(What is being asked)
Report how many lines of the records below include the word "back". Give nothing but the number.

Source data:
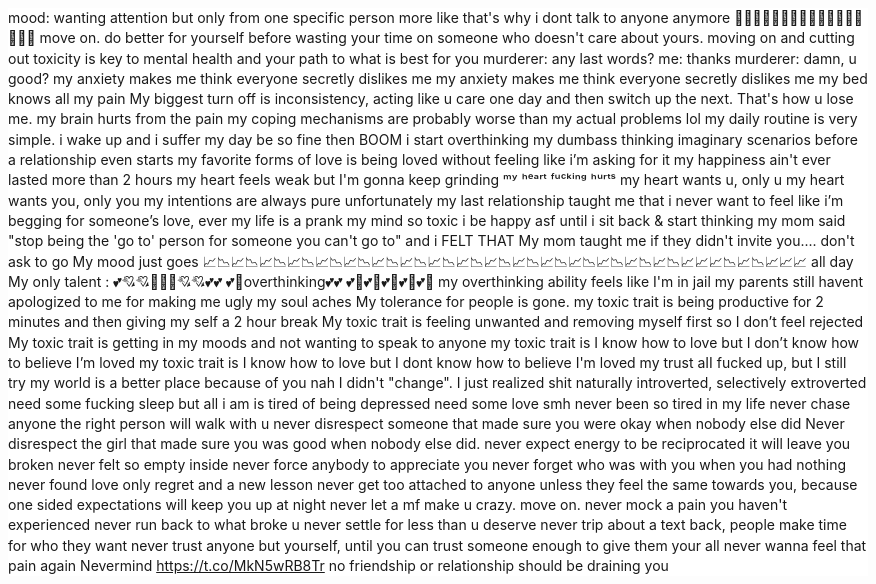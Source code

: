 mood: wanting attention but only from one specific person
more like that's why i dont talk to anyone anymore 🤡🤡🤡🤡🤡🤡🤡🤡🤡🤡🤡🤡🤡🤡🤡🤡🤡
move on. do better for yourself before wasting your time on someone who doesn't care about yours.
moving on and cutting out toxicity is key to mental health and your path to what is best for you
murderer: any last words? me: thanks murderer: damn, u good?
my anxiety makes me think everyone secretly dislikes me
my anxiety makes me think everyone secretly dislikes me
my bed knows all my pain
My biggest turn off is inconsistency, acting like u care one day and then switch up the next. That's how u lose me.
my brain hurts from the pain
my coping mechanisms are probably worse than my actual problems lol
my daily routine is very simple. i wake up and i suffer
my day be so fine then BOOM i start overthinking
my dumbass thinking imaginary scenarios before a relationship even starts
my favorite forms of love is being loved without feeling like i’m asking for it
my happiness ain't ever lasted more than 2 hours
my heart feels weak but I'm gonna keep grinding
ᵐʸ ʰᵉᵃʳᵗ ᶠᵘᶜᵏⁱⁿᵍ ʰᵘʳᵗˢ
my heart wants u, only u
my heart wants you, only you
my intentions are always pure unfortunately
my last relationship taught me that i never want to feel like i’m begging for someone’s love, ever
my life is a prank
my mind so toxic i be happy asf until i sit back &amp; start thinking
my mom said "stop being the 'go to' person for someone you can't go to" and i FELT THAT
My mom taught me if they didn't invite you.... don't ask to go
My mood just goes 📈📉📈📉📈📉📈📉📈📉📈📉📈📉📈📉📈📉📈📉📈📉📈📉📈📉📈📉📈📉📈📉📈📉📈📈📈📉📈📉📈📈📈 all day
My only talent : 💕💘💘💖💖💖💘💘💕💕 💕💖overthinking💕💕 💕💖💕💖💕💖💕💖💕💖
my overthinking ability feels like I'm in jail
my parents still havent apologized to me for making me ugly
my soul aches
My tolerance for people is gone.
my toxic trait is being productive for 2 minutes and then giving my self a 2 hour break
My toxic trait is feeling unwanted and removing myself first so I don’t feel rejected
My toxic trait is getting in my moods and not wanting to speak to anyone
my toxic trait is I know how to love but I don’t know how to believe I’m loved
my toxic trait is I know how to love but I dont know how to believe I'm loved
my trust aII fucked up, but I still try
my world is a better place because of you
nah I didn't "change". I just realized shit
naturally introverted, selectively extroverted
need some fucking sleep but all i am is tired of being depressed
need some love smh
never been so tired in my life
never chase anyone the right person will walk with u
never disrespect someone that made sure you were okay when nobody else did
Never disrespect the girl that made sure you was good when nobody else did.
never expect energy to be reciprocated it will leave you broken
never felt so empty inside
never force anybody to appreciate you
never forget who was with you when you had nothing
never found love only regret and a new lesson
never get too attached to anyone unless they feel the same towards you, because one sided expectations will keep you up at night
never let a mf make u crazy. move on.
never mock a pain you haven't experienced
never run back to what broke u
never settle for less than u deserve
never trip about a text back, people make time for who they want
never trust anyone but yourself, until you can trust someone enough to give them your all
never wanna feel that pain again
Nevermind https://t.co/MkN5wRB8Tr
no friendship or relationship should be draining you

(Solved exercise)
3